**Extracted data:**
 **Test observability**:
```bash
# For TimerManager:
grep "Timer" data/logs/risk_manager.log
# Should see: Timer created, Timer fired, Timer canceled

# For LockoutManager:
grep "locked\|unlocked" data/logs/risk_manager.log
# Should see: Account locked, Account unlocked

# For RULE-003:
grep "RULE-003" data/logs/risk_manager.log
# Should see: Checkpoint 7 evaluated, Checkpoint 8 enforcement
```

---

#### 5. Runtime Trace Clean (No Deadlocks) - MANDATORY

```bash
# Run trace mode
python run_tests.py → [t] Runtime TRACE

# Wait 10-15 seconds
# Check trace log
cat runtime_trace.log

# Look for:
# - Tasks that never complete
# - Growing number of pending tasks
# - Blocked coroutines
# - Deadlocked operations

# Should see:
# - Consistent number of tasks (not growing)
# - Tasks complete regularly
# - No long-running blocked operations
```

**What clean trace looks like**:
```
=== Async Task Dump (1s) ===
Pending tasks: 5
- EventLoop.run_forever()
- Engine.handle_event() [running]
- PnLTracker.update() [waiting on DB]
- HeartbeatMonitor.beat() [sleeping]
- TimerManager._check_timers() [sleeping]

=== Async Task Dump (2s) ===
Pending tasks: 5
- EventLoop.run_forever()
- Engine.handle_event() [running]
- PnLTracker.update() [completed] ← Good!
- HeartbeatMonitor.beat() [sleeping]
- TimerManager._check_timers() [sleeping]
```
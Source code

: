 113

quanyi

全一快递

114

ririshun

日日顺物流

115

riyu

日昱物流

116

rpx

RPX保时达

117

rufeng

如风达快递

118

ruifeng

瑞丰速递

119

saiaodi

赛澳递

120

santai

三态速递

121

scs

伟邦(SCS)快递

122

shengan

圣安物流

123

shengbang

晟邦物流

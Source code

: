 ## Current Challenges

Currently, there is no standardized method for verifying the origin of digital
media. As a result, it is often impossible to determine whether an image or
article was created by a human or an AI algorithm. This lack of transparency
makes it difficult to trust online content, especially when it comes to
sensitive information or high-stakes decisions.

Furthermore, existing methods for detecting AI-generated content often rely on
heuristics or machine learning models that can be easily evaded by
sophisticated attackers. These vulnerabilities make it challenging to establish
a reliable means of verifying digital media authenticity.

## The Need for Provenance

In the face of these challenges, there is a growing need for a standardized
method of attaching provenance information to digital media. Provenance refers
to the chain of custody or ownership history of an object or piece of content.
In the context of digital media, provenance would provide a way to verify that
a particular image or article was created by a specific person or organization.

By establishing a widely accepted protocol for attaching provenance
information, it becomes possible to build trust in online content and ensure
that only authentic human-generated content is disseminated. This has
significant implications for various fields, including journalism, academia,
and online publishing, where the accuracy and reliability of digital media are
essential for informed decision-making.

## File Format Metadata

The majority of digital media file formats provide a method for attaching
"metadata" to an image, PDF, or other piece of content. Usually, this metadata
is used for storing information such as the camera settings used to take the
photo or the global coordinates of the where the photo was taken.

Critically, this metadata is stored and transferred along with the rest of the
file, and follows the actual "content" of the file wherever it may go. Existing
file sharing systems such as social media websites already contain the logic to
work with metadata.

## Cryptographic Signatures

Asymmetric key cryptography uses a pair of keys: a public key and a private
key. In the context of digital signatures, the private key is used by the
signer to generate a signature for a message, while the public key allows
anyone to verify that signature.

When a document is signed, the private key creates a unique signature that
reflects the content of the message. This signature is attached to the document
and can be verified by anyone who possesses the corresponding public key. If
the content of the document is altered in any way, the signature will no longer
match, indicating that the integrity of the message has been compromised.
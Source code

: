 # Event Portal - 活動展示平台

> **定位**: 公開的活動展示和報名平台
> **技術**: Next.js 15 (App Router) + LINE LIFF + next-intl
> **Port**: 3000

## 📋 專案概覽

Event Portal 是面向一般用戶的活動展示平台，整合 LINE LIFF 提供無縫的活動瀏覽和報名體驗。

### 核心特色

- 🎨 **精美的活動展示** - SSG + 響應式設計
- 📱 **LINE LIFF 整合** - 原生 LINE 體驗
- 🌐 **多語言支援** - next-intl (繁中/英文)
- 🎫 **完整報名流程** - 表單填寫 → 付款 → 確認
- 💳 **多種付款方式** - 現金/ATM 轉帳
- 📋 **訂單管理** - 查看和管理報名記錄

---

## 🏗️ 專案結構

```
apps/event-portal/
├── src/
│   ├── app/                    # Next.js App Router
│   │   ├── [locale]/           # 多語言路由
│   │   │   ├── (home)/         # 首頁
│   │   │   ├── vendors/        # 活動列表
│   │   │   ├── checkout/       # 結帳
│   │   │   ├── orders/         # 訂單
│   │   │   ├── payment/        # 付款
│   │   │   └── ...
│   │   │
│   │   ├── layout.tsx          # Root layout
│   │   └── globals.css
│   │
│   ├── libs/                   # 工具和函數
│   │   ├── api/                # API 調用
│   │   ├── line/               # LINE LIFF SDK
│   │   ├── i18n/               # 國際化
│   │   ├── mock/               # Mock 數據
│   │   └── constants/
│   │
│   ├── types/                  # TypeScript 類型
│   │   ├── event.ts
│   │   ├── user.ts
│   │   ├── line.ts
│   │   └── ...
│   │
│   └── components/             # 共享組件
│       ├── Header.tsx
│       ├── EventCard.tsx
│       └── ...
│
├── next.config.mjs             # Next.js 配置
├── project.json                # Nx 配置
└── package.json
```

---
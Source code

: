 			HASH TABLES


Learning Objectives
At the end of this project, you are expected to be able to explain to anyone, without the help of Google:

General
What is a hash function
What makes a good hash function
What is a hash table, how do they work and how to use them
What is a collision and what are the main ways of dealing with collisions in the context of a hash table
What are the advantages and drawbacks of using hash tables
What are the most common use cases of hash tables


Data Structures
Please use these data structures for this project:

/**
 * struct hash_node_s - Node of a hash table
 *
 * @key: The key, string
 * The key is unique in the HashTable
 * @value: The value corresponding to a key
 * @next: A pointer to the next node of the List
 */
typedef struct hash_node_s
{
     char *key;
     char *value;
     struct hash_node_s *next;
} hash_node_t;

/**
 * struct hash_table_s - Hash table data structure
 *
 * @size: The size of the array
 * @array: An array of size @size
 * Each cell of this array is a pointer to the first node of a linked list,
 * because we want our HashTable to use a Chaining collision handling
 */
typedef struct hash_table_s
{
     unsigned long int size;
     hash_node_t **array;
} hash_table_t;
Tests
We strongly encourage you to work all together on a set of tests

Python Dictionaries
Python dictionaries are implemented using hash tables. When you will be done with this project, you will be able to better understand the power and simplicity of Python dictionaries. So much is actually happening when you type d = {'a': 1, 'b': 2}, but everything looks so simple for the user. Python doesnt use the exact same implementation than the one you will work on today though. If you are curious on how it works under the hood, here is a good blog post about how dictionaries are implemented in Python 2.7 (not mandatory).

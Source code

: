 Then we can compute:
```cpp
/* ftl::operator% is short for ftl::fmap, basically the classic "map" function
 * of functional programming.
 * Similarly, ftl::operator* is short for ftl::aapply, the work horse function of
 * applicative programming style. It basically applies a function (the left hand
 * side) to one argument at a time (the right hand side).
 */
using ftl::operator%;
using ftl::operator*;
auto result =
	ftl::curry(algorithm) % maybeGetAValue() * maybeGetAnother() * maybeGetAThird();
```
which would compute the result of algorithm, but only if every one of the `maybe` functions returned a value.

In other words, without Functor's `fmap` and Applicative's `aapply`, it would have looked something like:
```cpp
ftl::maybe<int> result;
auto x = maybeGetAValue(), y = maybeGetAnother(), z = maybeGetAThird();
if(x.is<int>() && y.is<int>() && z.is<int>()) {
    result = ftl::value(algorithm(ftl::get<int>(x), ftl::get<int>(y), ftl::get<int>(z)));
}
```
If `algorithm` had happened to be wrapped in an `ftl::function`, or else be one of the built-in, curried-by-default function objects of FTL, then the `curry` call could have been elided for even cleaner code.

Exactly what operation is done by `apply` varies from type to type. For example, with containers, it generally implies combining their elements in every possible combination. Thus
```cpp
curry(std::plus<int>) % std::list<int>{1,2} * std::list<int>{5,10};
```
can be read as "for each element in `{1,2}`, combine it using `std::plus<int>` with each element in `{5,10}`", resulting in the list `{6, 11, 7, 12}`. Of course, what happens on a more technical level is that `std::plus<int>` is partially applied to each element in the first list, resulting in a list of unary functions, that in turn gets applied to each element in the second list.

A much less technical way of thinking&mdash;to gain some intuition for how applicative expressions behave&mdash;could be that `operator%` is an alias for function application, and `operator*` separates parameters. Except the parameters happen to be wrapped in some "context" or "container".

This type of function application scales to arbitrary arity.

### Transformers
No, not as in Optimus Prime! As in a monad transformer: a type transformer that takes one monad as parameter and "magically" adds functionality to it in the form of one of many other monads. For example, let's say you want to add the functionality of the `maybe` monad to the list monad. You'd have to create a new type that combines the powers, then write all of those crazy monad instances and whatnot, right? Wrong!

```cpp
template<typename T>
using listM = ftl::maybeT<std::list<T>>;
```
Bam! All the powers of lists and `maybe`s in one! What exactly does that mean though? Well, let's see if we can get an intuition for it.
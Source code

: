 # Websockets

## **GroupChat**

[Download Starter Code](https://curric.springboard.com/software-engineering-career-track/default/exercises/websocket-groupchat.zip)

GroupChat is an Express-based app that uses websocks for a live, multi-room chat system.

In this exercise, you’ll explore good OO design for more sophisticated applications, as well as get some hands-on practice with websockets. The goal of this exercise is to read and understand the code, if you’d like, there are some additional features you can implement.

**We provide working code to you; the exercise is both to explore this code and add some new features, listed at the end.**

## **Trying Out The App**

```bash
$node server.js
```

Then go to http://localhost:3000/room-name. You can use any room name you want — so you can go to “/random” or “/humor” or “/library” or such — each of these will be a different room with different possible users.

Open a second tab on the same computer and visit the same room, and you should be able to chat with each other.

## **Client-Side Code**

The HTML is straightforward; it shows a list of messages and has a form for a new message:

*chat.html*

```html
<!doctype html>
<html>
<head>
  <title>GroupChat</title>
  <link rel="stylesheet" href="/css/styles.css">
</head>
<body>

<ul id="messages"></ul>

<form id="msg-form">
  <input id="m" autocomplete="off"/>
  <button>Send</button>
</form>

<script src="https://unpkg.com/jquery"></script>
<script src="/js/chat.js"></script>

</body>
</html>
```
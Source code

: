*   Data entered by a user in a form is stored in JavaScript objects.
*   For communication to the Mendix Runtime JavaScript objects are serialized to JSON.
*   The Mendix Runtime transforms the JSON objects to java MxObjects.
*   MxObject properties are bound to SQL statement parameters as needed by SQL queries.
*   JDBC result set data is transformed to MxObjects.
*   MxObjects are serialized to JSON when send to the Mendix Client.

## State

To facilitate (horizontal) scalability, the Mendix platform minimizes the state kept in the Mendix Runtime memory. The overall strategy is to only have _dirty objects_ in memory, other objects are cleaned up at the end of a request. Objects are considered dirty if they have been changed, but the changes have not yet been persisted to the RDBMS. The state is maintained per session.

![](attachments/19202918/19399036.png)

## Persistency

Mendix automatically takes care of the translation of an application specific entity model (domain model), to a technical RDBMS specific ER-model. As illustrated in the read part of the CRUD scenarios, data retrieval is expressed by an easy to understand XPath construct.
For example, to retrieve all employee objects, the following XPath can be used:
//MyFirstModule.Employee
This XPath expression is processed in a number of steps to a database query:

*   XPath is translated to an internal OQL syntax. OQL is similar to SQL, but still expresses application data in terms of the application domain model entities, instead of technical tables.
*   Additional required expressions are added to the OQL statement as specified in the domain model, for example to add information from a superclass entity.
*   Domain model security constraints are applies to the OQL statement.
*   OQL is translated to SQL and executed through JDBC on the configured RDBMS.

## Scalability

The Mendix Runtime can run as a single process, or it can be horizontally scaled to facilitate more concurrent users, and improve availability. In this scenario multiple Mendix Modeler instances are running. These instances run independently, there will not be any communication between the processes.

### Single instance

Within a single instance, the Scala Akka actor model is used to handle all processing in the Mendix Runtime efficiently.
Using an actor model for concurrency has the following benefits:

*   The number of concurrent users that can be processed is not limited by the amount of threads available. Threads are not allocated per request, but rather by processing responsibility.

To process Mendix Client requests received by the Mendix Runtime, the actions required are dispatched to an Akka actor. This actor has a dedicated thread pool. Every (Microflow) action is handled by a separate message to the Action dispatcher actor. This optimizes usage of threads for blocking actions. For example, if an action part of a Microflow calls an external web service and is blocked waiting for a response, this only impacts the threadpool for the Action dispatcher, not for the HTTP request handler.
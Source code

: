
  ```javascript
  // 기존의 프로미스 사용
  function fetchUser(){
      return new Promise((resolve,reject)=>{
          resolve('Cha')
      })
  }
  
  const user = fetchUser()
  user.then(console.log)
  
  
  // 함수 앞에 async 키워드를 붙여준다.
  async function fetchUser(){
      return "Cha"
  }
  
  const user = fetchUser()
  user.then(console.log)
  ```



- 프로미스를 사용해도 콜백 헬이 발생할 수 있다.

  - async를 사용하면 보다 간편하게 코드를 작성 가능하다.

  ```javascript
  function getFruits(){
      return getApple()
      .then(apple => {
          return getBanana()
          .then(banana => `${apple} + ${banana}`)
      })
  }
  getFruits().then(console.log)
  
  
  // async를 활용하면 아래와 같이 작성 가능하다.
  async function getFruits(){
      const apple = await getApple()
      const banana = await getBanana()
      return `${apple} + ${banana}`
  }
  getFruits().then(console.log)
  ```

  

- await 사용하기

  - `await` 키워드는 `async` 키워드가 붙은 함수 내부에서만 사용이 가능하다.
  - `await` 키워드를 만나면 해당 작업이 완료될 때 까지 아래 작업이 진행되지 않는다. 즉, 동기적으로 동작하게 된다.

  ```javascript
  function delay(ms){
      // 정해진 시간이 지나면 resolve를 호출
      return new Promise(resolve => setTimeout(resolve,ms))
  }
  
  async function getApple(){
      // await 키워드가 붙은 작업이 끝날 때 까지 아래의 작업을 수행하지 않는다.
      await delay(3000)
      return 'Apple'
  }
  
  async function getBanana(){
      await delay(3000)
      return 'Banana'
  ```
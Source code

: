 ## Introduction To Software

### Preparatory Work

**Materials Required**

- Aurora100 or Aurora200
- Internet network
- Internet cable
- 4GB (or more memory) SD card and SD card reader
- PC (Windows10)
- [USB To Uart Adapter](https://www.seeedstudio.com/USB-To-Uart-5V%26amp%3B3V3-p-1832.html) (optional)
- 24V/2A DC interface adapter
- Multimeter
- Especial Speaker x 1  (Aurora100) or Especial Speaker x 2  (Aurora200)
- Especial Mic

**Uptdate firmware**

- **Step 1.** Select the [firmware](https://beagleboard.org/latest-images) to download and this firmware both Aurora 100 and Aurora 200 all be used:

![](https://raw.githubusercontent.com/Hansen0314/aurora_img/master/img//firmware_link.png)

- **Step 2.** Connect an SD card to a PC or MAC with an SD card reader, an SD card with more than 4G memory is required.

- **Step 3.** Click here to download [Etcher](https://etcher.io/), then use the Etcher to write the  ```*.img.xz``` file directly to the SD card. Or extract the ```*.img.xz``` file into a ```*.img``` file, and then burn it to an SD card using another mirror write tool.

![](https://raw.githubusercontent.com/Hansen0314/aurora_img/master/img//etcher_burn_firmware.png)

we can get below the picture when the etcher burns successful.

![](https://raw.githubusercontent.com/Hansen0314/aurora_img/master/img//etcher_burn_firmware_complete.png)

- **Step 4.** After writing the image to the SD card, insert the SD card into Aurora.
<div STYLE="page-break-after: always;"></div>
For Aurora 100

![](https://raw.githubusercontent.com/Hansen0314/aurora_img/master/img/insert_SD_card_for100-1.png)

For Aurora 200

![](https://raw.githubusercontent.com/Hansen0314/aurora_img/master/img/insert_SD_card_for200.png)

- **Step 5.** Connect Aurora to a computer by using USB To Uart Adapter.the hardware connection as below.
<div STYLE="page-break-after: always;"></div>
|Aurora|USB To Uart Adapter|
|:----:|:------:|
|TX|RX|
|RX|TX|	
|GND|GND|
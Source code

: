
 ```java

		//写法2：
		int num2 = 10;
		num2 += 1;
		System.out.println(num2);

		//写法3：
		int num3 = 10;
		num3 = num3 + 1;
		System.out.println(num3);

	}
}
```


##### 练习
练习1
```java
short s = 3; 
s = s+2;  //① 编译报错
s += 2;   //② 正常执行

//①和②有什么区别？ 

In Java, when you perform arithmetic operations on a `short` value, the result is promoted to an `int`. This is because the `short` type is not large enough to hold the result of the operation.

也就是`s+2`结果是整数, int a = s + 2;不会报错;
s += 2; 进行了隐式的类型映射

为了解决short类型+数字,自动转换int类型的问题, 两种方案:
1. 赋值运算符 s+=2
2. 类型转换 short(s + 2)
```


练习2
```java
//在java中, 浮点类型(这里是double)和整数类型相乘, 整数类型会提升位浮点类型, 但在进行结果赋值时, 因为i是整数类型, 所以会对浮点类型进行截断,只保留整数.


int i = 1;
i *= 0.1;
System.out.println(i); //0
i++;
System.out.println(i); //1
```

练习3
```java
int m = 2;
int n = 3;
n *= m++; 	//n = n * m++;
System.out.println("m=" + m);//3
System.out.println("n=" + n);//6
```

**Problem description:** Each line in the records above with "because" must be returned.

**Exercise solution:**
 * because we want our HashTable to use a Chaining collision handling
In Java, when you perform arithmetic operations on a `short` value, the result is promoted to an `int`. This is because the `short` type is not large enough to hold the result of the operation.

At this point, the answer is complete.